Así comienza Amberes, la novela de Roberto Bolaño que todavía no he leído. Escaparates que apenas reflejan de qué manera nos vamos extraviando en nuestros sueños, pero sobre todo en nuestra vigilia.
Una casa en la que no me atreví a entrar. Vidas insospechadas. No fuera a descubrir que allí habían vivido mis madres, mis hijos, yo mismo, en otra estancia de la culpa y del deseo. Barcazas de Simenon, las que me encuentro en un galpón del puerto. Volver sobre nuestros pasos. Georges Simenon sabía cómo. Hacia el río voy sin preguntar a nadie.

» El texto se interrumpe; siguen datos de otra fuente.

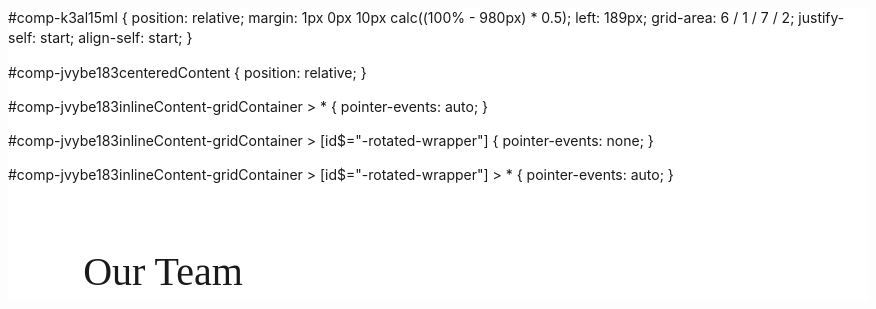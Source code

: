 #comp-k3al15ml {
    position: relative;
    margin: 1px 0px 10px calc((100% - 980px) * 0.5);
    left: 189px;
    grid-area: 6 / 1 / 7 / 2;
    justify-self: start;
    align-self: start;
}

#comp-jvybe183centeredContent {
    position: relative;
}

#comp-jvybe183inlineContent-gridContainer > * {
    pointer-events: auto;
}

#comp-jvybe183inlineContent-gridContainer > [id$="-rotated-wrapper"] {
    pointer-events: none;
}

#comp-jvybe183inlineContent-gridContainer > [id$="-rotated-wrapper"] > * {
    pointer-events: auto;
}</style><div id="comp-jvybe183inlineContent-gridWrapper" data-mesh-internal="true"><div id="comp-jvybe183inlineContent-gridContainer" data-mesh-internal="true"><div data-packed="true" style="width: 310px; pointer-events: none;" class="txtNew" id="comp-jvyc5g0v"><h2 class="font_2" style="font-size:40px; text-align:center;"><span style="font-size:40px;"><span style="font-weight:normal;"><span style="font-family:wfont_8f44c0_3bd4935f73b34f3ab9a606da4cf37d99,wf_3bd4935f73b34f3ab9a606da4,orig_helveticaneue_bold;">Our Team</span></span></span></h2></div><div data-is-absolute-layout="false" style="top:;bottom:;left:;right:;position:" class="s_BIwzIGroupSkin" id="comp-jvyf0ez3"><div style="pointer-events:none" class="s_BIwzIGroupSkininlineContent" id="comp-jvyf0ez3inlineContent"><style id="comp-jvyf0ez3-mesh-styles">

#comp-jvyf0ez3inlineContent {
    height: auto;
    width: 288px;
    position: relative;
}

#comp-jvyf0ez3inlineContent-gridWrapper {
    pointer-events: none;
}

#comp-jvyf0ez3inlineContent-gridContainer {
    position: static;
    display: grid;
    height: auto;
    width: 100%;
    min-height: auto;
    grid-template-rows: min-content min-content 1fr;
    grid-template-columns: 100%;
}

#comp-jvyeknpt {
    position: relative;
    margin: 0px 0px 16px 0;
    left: 0px;
    grid-area: 1 / 1 / 2 / 2;
    justify-self: start;
    align-self: start;
}
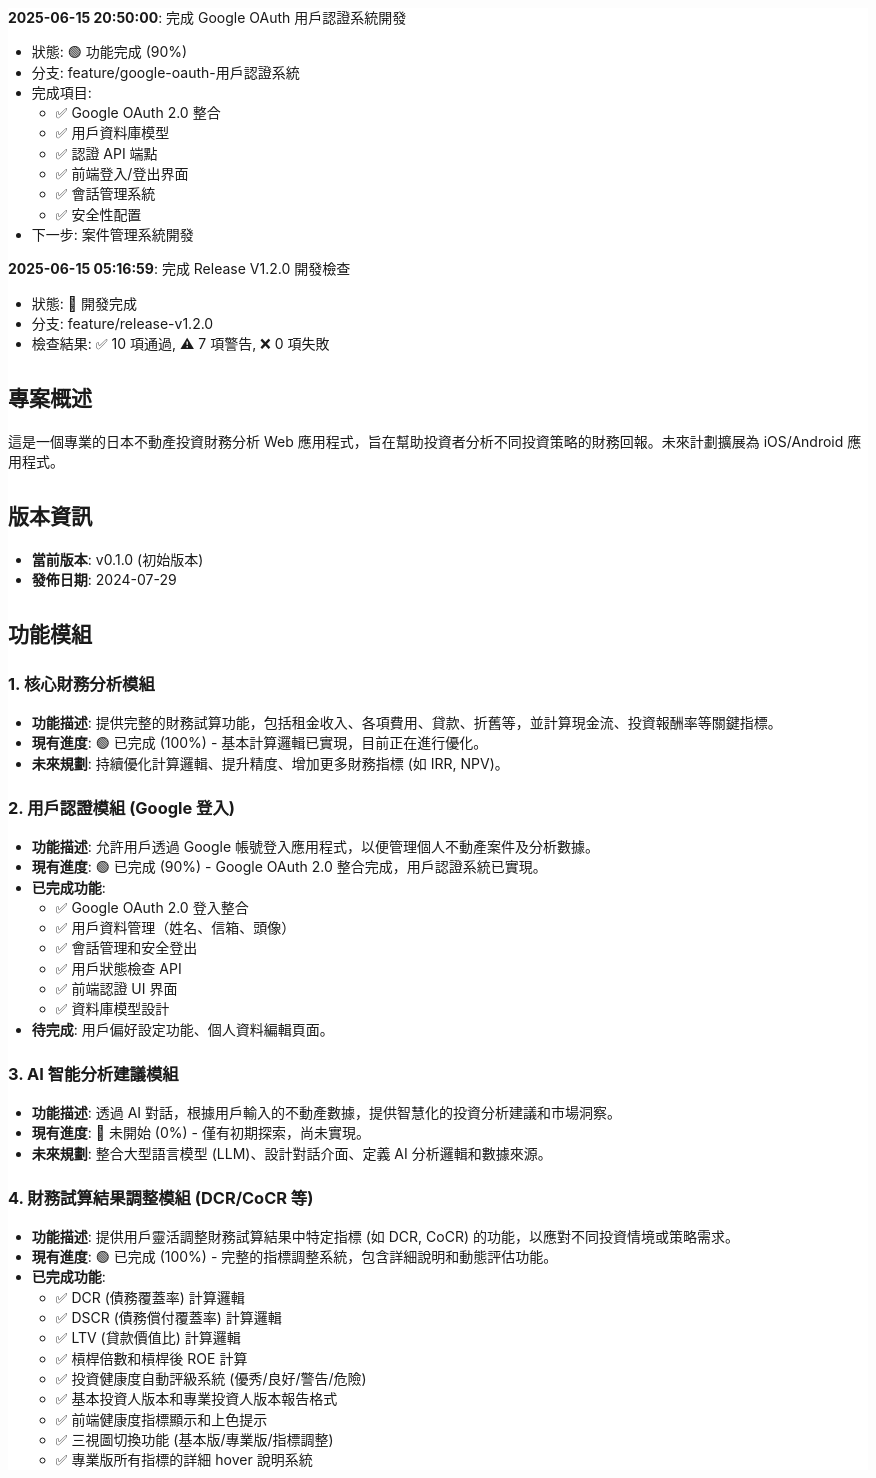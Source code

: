 **2025-06-15 20:50:00**: 完成 Google OAuth 用戶認證系統開發
- 狀態: 🟢 功能完成 (90%)
- 分支: feature/google-oauth-用戶認證系統
- 完成項目: 
  - ✅ Google OAuth 2.0 整合
  - ✅ 用戶資料庫模型
  - ✅ 認證 API 端點
  - ✅ 前端登入/登出界面
  - ✅ 會話管理系統
  - ✅ 安全性配置
- 下一步: 案件管理系統開發

**2025-06-15 05:16:59**: 完成 Release V1.2.0 開發檢查
- 狀態: 🔵 開發完成
- 分支: feature/release-v1.2.0
- 檢查結果: ✅ 10 項通過, ⚠️ 7 項警告, ❌ 0 項失敗

## 專案概述
這是一個專業的日本不動產投資財務分析 Web 應用程式，旨在幫助投資者分析不同投資策略的財務回報。未來計劃擴展為 iOS/Android 應用程式。

## 版本資訊
- **當前版本**: v0.1.0 (初始版本)
- **發佈日期**: 2024-07-29

## 功能模組

### 1. 核心財務分析模組
- **功能描述**: 提供完整的財務試算功能，包括租金收入、各項費用、貸款、折舊等，並計算現金流、投資報酬率等關鍵指標。
- **現有進度**: 🟢 已完成 (100%) - 基本計算邏輯已實現，目前正在進行優化。
- **未來規劃**: 持續優化計算邏輯、提升精度、增加更多財務指標 (如 IRR, NPV)。

### 2. 用戶認證模組 (Google 登入)
- **功能描述**: 允許用戶透過 Google 帳號登入應用程式，以便管理個人不動產案件及分析數據。
- **現有進度**: 🟢 已完成 (90%) - Google OAuth 2.0 整合完成，用戶認證系統已實現。
- **已完成功能**:
  - ✅ Google OAuth 2.0 登入整合
  - ✅ 用戶資料管理（姓名、信箱、頭像）
  - ✅ 會話管理和安全登出
  - ✅ 用戶狀態檢查 API
  - ✅ 前端認證 UI 界面
  - ✅ 資料庫模型設計
- **待完成**: 用戶偏好設定功能、個人資料編輯頁面。

### 3. AI 智能分析建議模組
- **功能描述**: 透過 AI 對話，根據用戶輸入的不動產數據，提供智慧化的投資分析建議和市場洞察。
- **現有進度**: 🔴 未開始 (0%) - 僅有初期探索，尚未實現。
- **未來規劃**: 整合大型語言模型 (LLM)、設計對話介面、定義 AI 分析邏輯和數據來源。

### 4. 財務試算結果調整模組 (DCR/CoCR 等)
- **功能描述**: 提供用戶靈活調整財務試算結果中特定指標 (如 DCR, CoCR) 的功能，以應對不同投資情境或策略需求。
- **現有進度**: 🟢 已完成 (100%) - 完整的指標調整系統，包含詳細說明和動態評估功能。
- **已完成功能**:
  - ✅ DCR (債務覆蓋率) 計算邏輯
  - ✅ DSCR (債務償付覆蓋率) 計算邏輯  
  - ✅ LTV (貸款價值比) 計算邏輯
  - ✅ 槓桿倍數和槓桿後 ROE 計算
  - ✅ 投資健康度自動評級系統 (優秀/良好/警告/危險)
  - ✅ 基本投資人版本和專業投資人版本報告格式
  - ✅ 前端健康度指標顯示和上色提示
  - ✅ 三視圖切換功能 (基本版/專業版/指標調整)
  - ✅ 專業版所有指標的詳細 hover 說明系統
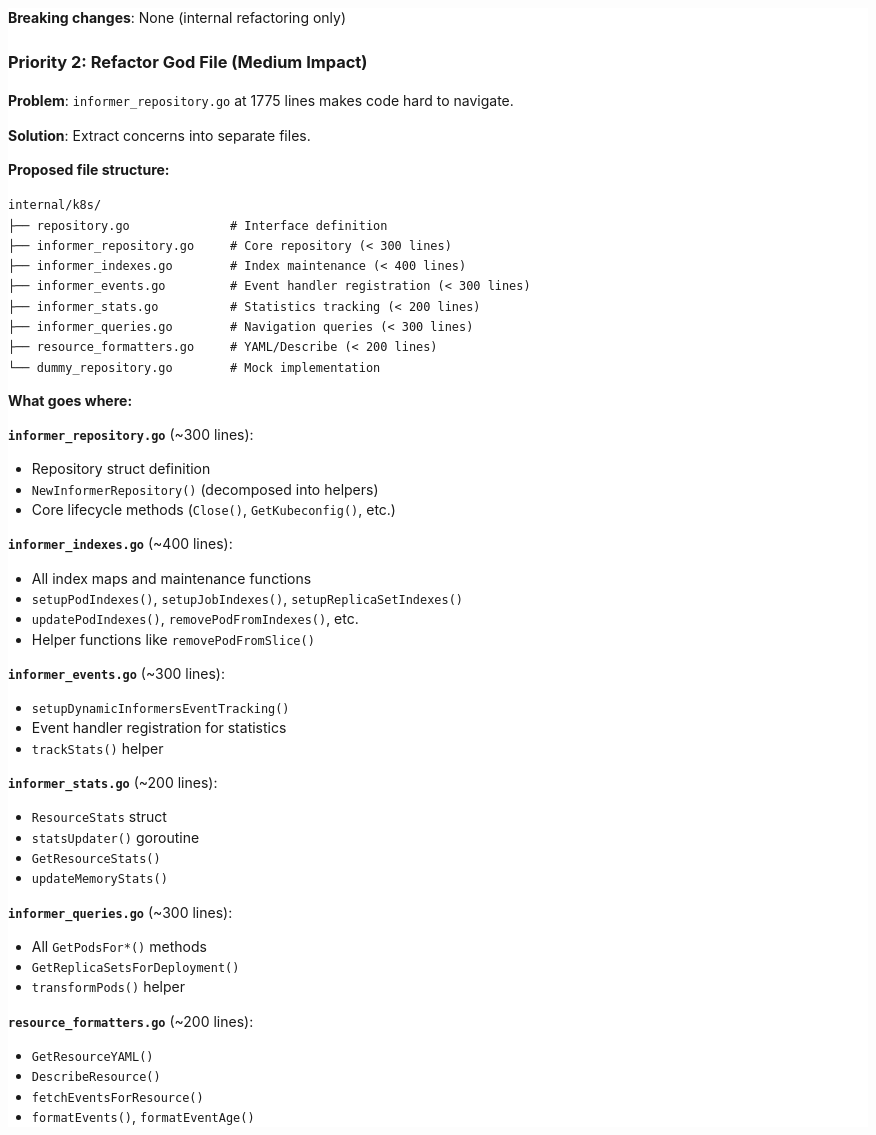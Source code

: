 **Breaking changes**: None (internal refactoring only)

### Priority 2: Refactor God File (Medium Impact)

**Problem**: `informer_repository.go` at 1775 lines makes code hard to
navigate.

**Solution**: Extract concerns into separate files.

**Proposed file structure:**

```
internal/k8s/
├── repository.go              # Interface definition
├── informer_repository.go     # Core repository (< 300 lines)
├── informer_indexes.go        # Index maintenance (< 400 lines)
├── informer_events.go         # Event handler registration (< 300 lines)
├── informer_stats.go          # Statistics tracking (< 200 lines)
├── informer_queries.go        # Navigation queries (< 300 lines)
├── resource_formatters.go     # YAML/Describe (< 200 lines)
└── dummy_repository.go        # Mock implementation
```

**What goes where:**

**`informer_repository.go`** (~300 lines):
- Repository struct definition
- `NewInformerRepository()` (decomposed into helpers)
- Core lifecycle methods (`Close()`, `GetKubeconfig()`, etc.)

**`informer_indexes.go`** (~400 lines):
- All index maps and maintenance functions
- `setupPodIndexes()`, `setupJobIndexes()`, `setupReplicaSetIndexes()`
- `updatePodIndexes()`, `removePodFromIndexes()`, etc.
- Helper functions like `removePodFromSlice()`

**`informer_events.go`** (~300 lines):
- `setupDynamicInformersEventTracking()`
- Event handler registration for statistics
- `trackStats()` helper

**`informer_stats.go`** (~200 lines):
- `ResourceStats` struct
- `statsUpdater()` goroutine
- `GetResourceStats()`
- `updateMemoryStats()`

**`informer_queries.go`** (~300 lines):
- All `GetPodsFor*()` methods
- `GetReplicaSetsForDeployment()`
- `transformPods()` helper

**`resource_formatters.go`** (~200 lines):
- `GetResourceYAML()`
- `DescribeResource()`
- `fetchEventsForResource()`
- `formatEvents()`, `formatEventAge()`
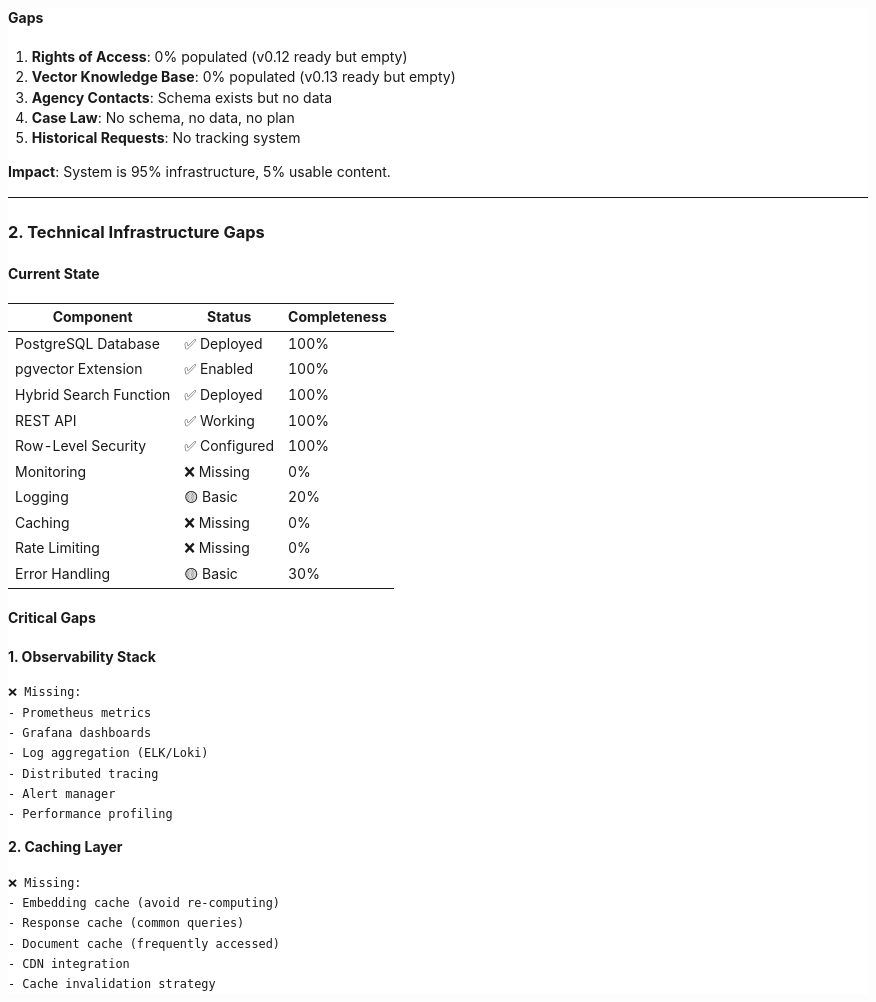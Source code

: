 #### Gaps
1. **Rights of Access**: 0% populated (v0.12 ready but empty)
2. **Vector Knowledge Base**: 0% populated (v0.13 ready but empty)
3. **Agency Contacts**: Schema exists but no data
4. **Case Law**: No schema, no data, no plan
5. **Historical Requests**: No tracking system

**Impact**: System is 95% infrastructure, 5% usable content.

---

### 2. Technical Infrastructure Gaps

#### Current State
| Component | Status | Completeness |
|-----------|--------|--------------|
| PostgreSQL Database | ✅ Deployed | 100% |
| pgvector Extension | ✅ Enabled | 100% |
| Hybrid Search Function | ✅ Deployed | 100% |
| REST API | ✅ Working | 100% |
| Row-Level Security | ✅ Configured | 100% |
| Monitoring | ❌ Missing | 0% |
| Logging | 🟡 Basic | 20% |
| Caching | ❌ Missing | 0% |
| Rate Limiting | ❌ Missing | 0% |
| Error Handling | 🟡 Basic | 30% |

#### Critical Gaps

**1. Observability Stack**
```
❌ Missing:
- Prometheus metrics
- Grafana dashboards
- Log aggregation (ELK/Loki)
- Distributed tracing
- Alert manager
- Performance profiling
```

**2. Caching Layer**
```
❌ Missing:
- Embedding cache (avoid re-computing)
- Response cache (common queries)
- Document cache (frequently accessed)
- CDN integration
- Cache invalidation strategy
```
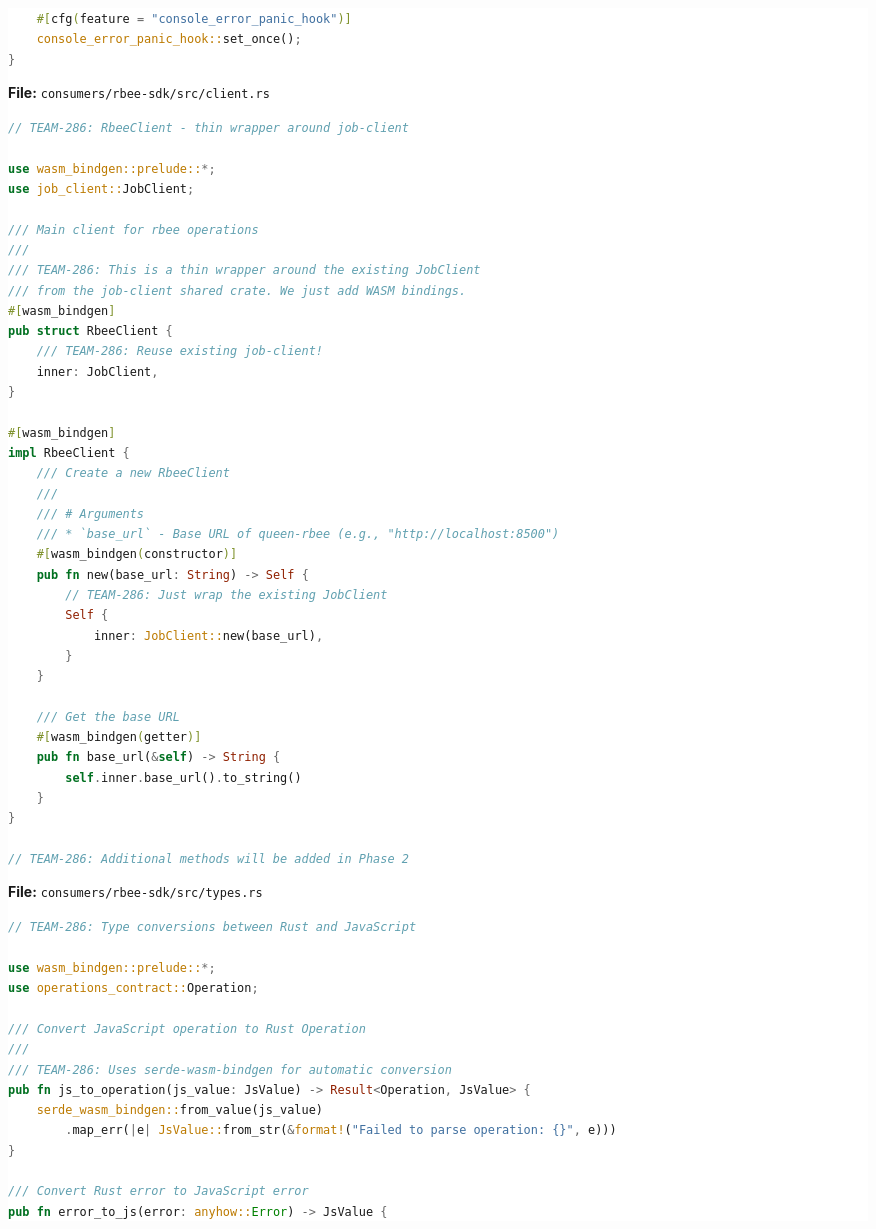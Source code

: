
 ```rust
    #[cfg(feature = "console_error_panic_hook")]
    console_error_panic_hook::set_once();
}
```

**File:** `consumers/rbee-sdk/src/client.rs`

```rust
// TEAM-286: RbeeClient - thin wrapper around job-client

use wasm_bindgen::prelude::*;
use job_client::JobClient;

/// Main client for rbee operations
///
/// TEAM-286: This is a thin wrapper around the existing JobClient
/// from the job-client shared crate. We just add WASM bindings.
#[wasm_bindgen]
pub struct RbeeClient {
    /// TEAM-286: Reuse existing job-client!
    inner: JobClient,
}

#[wasm_bindgen]
impl RbeeClient {
    /// Create a new RbeeClient
    ///
    /// # Arguments
    /// * `base_url` - Base URL of queen-rbee (e.g., "http://localhost:8500")
    #[wasm_bindgen(constructor)]
    pub fn new(base_url: String) -> Self {
        // TEAM-286: Just wrap the existing JobClient
        Self {
            inner: JobClient::new(base_url),
        }
    }

    /// Get the base URL
    #[wasm_bindgen(getter)]
    pub fn base_url(&self) -> String {
        self.inner.base_url().to_string()
    }
}

// TEAM-286: Additional methods will be added in Phase 2
```

**File:** `consumers/rbee-sdk/src/types.rs`

```rust
// TEAM-286: Type conversions between Rust and JavaScript

use wasm_bindgen::prelude::*;
use operations_contract::Operation;

/// Convert JavaScript operation to Rust Operation
///
/// TEAM-286: Uses serde-wasm-bindgen for automatic conversion
pub fn js_to_operation(js_value: JsValue) -> Result<Operation, JsValue> {
    serde_wasm_bindgen::from_value(js_value)
        .map_err(|e| JsValue::from_str(&format!("Failed to parse operation: {}", e)))
}

/// Convert Rust error to JavaScript error
pub fn error_to_js(error: anyhow::Error) -> JsValue {
```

Un hombre hace volar una gran cometa contra el cielo de las cuatro de la tarde. Me siento con Sebald otra vez, esta vez ante la mansa corriente del Escalda un día de abril. Por aquí entraban los barcos cargados de marfil, maderas preciosas, animales. Por aquí entró el dinero que permitió a los belgas construir la estación de Amberes y todo lo que surgió alrededor.
Ah, su industria. Ah, su ingenio. Nuestros hermanos. Vuelvo a la estación de Amberes cuando la noche cae. Y sobre el Estrecho, sobre el alambre de concertina, nuestra laxa conciencia.